Drumbeat/MoJo/hackfest/berlin/projects/MetaProject

From MozillaWiki
Jump to navigation Jump to search

The Meta Project is a tool which provides a simple service: take in any piece of media, spit out all the meta possible.

Meta Standards Resources

(Add links and summaries to documents discussing metadata)

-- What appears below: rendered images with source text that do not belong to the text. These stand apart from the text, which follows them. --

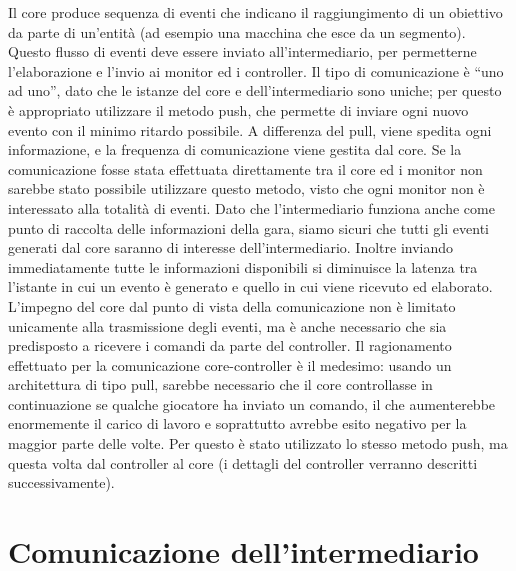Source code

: Il core produce sequenza di eventi che indicano il raggiungimento di un obiettivo da parte di un’entità (ad esempio una macchina che esce da un segmento).
Questo flusso di eventi deve essere inviato all’intermediario, per permetterne l’elaborazione e l’invio ai monitor ed i controller.
Il tipo di comunicazione è “uno ad uno”, dato che le istanze del core e dell’intermediario sono uniche; per questo è appropriato utilizzare il metodo push, che permette di inviare ogni nuovo evento con il minimo ritardo possibile.
A differenza del pull, viene spedita ogni informazione, e la frequenza di comunicazione viene gestita dal core. Se la comunicazione fosse stata effettuata direttamente tra il core ed i monitor non sarebbe stato possibile utilizzare questo metodo, visto che ogni monitor non è interessato alla totalità di eventi. Dato che l’intermediario funziona anche come punto di raccolta delle informazioni della gara, siamo sicuri che tutti gli eventi generati dal core saranno di interesse dell’intermediario. Inoltre inviando immediatamente tutte le informazioni disponibili si diminuisce la latenza tra l’istante in cui un evento è generato e quello in cui viene ricevuto ed elaborato. \\
L’impegno del core dal punto di vista della comunicazione non è limitato unicamente alla trasmissione degli eventi, ma è anche necessario che sia predisposto a ricevere i comandi da parte del controller. Il ragionamento effettuato per la comunicazione core-controller è il medesimo: usando un architettura di tipo pull, sarebbe necessario che il core controllasse in continuazione se qualche giocatore ha inviato un comando, il che aumenterebbe enormemente il carico di lavoro e soprattutto avrebbe esito negativo per la maggior parte delle volte. Per questo è stato utilizzato lo stesso metodo push, ma questa volta dal controller al core (i dettagli del controller verranno descritti successivamente).


\section{Comunicazione dell’intermediario}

  • rNews is a proposed standard for using RDFa to annotate news-specific metadata in HTML documents.

Known APIs and Tools

(Add links and summaries of toolkits and APIs which can help generate data!)

Desired Functionality

TEXT

Valid Inputs: URL, Plain Text, HTML

Optional Inputs: Known Metadata

Returned Metadata:

- Primary Themes (Document-wide)
- Primary Themes (Per-paragraph)
- Suggested Tags
- Entities (Names, Locations) and their locations in text

VIDEO

Valid Inputs: URL, Video (format?)

Optional Inputs: Transcript, Faces, Known Metadata

Returned Metadata:

- Transcript
- Moments of audio transition (new speaker)
- Moments of video transition (new scene)
- OCR data (any text that appears on image) and their timestamps
- Entities (Names, Locations) and their timestamps
- Suggested Tags
- Face identification and their timestamp ranges [only done if faces are provided]

AUDIO

Valid Inputs: URL, Audio (mp3, wav)

Optional Inputs: Transcript, Voice Samples, Known Metadata

Returned Metadata:

- Transcript
- Moments of audio transition (new speaker)
- Entities (Names, Locations) and their timestamps
- Suggested Tags
- Voice identification  and their timestamp ranges [only done if voice samples are provided]

IMAGE

Valid Inputs: URL, Image (jpg, gif, bmp, png)

Optional Inputs: Faces, Known Metadata

Returned Metadata:

- OCR data and it's coordinate location
- Object identification
- Face identification [only done if faces are provided]